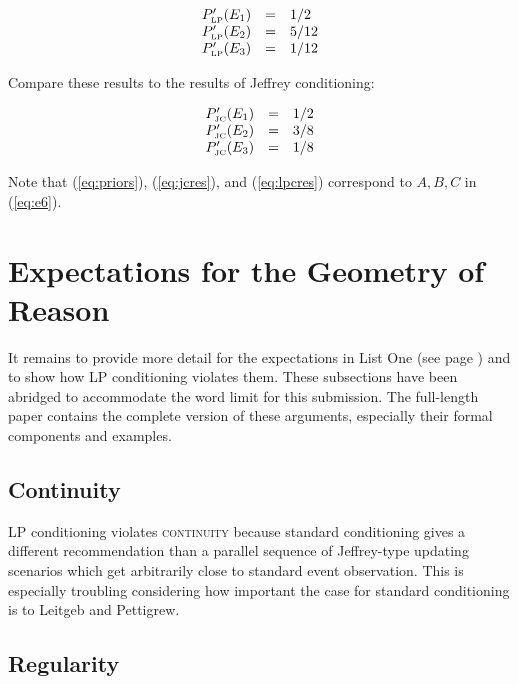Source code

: \documentclass[11pt]{article}
\begin{document}
\begin{equation}
  \label{eq:lpcres}
  \begin{array}{rcl}
    P'_{\mbox{\tiny LP}}(E_{1})&=&1/2 \\
    P'_{\mbox{\tiny LP}}(E_{2})&=&5/12 \\
    P'_{\mbox{\tiny LP}}(E_{3})&=&1/12
  \end{array}
\end{equation}

Compare these results to the results of Jeffrey conditioning:

\begin{equation}
  \label{eq:jcres}
  \begin{array}{rcl}
    P'_{\mbox{\tiny JC}}(E_{1})&=&1/2 \\
    P'_{\mbox{\tiny JC}}(E_{2})&=&3/8 \\
    P'_{\mbox{\tiny JC}}(E_{3})&=&1/8
  \end{array}
\end{equation}

Note that (\ref{eq:priors}), (\ref{eq:jcres}), and (\ref{eq:lpcres})
correspond to $A,B,C$ in (\ref{eq:e6}).

\section{Expectations for the Geometry of Reason}
\label{fivex}

It remains to provide more detail for the expectations in List One
(see page \pageref{page:listone}) and to show how LP conditioning
violates them. These subsections have been abridged to accommodate the
word limit for this submission. The full-length paper contains the
complete version of these arguments, especially their formal
components and examples.

\subsection{Continuity}
\label{Continuity}

LP conditioning violates \textsc{continuity} because standard
conditioning gives a different recommendation than a parallel sequence
of Jeffrey-type updating scenarios which get arbitrarily close to
standard event observation. This is especially troubling considering
how important the case for standard conditioning is to Leitgeb and
Pettigrew.

\subsection{Regularity}
\label{Regularity}
\end{document}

*TASK DIRECTIONS*
Sift the material for lines with the string "standard". Copy each one found.

*SOLUTION FOR THIS EXERCISE*
LP conditioning violates \textsc{continuity} because standard
standard event observation. This is especially troubling considering
how important the case for standard conditioning is to Leitgeb and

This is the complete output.